Two decades on, Powell is Keir Starmer’s national security adviser and may have more influence over foreign policy than anyone in government after the Prime Minister himself. He is one of the few senior officials responsible for the Iraq war who has managed a return to the corridors – and the sofas – of power. The historical record shows that he had doubts about Iraq’s WMDs, but thought Saddam Hussein had to go ‘because he was a ruthless dictator suppressing his people’. This was, as Blair named it, ‘liberal interventionism’, which called for the West to ‘get actively involved in other people’s conflicts’. Though Powell is more ‘grizzled’, as one old colleague puts it, he has the same instincts today. After Iraq, and Afghanistan, he still wants to save the world.
Powell came to Blair’s Downing Street through a series of chance encounters. He started off working at the BBC and Granada TV, but – by his own account – his parents thought journalism wasn’t a proper job and he applied to join the Foreign Office (it had a better pension). He became a political officer at the Washington embassy and chose to follow an outsider in the Democratic primaries, Bill Clinton, because they had been to the same Oxford college. When Blair visited the US in opposition, Powell was able to introduce him to Clinton. One of his contemporaries remembers: ‘Jonathan really fell in love with Tony.’ When Blair’s first choice to be his chief of staff turned him down, he asked Powell.

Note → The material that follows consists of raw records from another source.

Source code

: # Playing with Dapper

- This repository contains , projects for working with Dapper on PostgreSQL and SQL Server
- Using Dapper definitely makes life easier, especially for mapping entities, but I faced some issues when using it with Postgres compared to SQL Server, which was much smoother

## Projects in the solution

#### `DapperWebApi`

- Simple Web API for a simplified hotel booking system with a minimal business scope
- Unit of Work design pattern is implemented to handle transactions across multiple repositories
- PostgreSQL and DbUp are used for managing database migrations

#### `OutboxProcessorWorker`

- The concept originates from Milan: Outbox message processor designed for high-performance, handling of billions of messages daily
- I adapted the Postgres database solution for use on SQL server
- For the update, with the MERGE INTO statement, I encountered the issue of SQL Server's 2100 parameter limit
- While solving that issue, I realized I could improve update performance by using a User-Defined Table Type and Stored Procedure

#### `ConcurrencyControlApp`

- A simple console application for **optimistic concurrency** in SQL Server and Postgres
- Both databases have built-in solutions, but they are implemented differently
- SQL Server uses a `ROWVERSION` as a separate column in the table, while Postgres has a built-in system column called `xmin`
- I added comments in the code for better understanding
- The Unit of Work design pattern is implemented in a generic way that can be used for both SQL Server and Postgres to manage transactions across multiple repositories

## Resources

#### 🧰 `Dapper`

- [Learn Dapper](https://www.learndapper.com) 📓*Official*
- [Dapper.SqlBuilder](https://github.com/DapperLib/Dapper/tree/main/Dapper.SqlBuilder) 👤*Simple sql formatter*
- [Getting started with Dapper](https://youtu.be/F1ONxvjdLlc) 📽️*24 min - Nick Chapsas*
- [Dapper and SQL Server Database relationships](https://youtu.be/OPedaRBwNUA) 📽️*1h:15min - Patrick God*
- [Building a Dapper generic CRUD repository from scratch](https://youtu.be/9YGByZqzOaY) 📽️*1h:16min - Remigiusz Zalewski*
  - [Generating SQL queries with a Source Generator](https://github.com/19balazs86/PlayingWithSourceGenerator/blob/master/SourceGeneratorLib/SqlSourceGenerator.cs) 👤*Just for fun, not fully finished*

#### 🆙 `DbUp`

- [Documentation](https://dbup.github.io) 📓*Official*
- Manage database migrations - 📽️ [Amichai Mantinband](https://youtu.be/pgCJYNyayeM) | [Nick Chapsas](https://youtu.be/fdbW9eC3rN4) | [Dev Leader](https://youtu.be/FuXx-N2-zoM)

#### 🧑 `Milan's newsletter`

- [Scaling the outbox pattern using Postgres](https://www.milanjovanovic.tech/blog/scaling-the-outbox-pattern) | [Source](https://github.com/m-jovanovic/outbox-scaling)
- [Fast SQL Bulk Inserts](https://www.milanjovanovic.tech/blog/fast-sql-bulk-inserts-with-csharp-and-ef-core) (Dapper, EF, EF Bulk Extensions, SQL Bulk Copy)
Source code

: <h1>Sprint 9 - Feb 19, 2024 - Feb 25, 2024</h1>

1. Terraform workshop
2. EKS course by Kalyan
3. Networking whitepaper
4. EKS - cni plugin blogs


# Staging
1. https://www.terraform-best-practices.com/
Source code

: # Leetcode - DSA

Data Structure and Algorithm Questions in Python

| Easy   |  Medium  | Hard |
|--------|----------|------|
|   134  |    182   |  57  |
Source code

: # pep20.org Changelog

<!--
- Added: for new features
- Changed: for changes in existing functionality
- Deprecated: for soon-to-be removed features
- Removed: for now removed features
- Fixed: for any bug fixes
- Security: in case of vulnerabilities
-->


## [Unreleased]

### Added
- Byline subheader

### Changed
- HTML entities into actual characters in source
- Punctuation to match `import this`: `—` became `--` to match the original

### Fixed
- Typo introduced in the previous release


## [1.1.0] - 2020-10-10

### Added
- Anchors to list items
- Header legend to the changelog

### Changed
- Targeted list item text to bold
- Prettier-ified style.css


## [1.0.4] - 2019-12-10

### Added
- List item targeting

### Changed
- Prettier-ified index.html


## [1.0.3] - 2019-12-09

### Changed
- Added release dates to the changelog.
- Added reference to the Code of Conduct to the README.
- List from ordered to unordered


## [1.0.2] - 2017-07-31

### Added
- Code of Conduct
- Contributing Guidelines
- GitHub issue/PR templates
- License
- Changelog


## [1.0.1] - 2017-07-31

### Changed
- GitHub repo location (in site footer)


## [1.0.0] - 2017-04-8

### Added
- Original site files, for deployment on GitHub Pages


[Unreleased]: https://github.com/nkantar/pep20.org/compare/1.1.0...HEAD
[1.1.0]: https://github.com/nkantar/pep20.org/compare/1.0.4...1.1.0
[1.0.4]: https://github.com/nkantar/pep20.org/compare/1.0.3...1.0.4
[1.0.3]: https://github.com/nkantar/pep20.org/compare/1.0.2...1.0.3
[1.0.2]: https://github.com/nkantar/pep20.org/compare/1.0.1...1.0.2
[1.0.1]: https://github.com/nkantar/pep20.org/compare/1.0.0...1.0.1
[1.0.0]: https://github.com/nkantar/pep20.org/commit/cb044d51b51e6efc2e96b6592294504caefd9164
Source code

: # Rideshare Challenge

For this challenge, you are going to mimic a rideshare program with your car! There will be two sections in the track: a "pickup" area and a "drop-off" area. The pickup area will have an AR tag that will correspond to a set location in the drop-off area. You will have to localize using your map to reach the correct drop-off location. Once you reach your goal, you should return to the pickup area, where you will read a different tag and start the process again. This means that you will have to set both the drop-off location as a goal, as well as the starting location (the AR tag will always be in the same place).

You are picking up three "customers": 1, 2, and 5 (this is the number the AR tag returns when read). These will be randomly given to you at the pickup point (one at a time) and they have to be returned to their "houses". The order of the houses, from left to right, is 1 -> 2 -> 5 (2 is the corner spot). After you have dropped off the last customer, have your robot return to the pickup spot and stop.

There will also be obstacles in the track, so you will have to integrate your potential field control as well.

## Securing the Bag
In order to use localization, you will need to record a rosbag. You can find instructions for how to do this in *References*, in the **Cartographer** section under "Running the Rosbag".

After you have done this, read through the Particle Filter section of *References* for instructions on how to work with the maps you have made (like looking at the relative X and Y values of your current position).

Sir Sherard Cowper-Coles was chief of staff to the foreign secretary, Robin Cook, and spoke to Powell at No. 10 ‘almost every day’. He tells me Powell is ‘pragmatic, sensible… tough, fair minded, good with ministers – a real operator’. He also has a ‘sense of the absurd’ – no doubt a requirement for working in Whitehall – and ‘can be quite sardonic’ in private. Sir Sherard calls him ‘an inspired appointment’, especially given the current geopolitics, because he knows America. ‘Despite Iraq, he’s a very, very good man. We’re lucky to have him. He’s a national asset, and far better than having some jobsworth Foreign Office official.’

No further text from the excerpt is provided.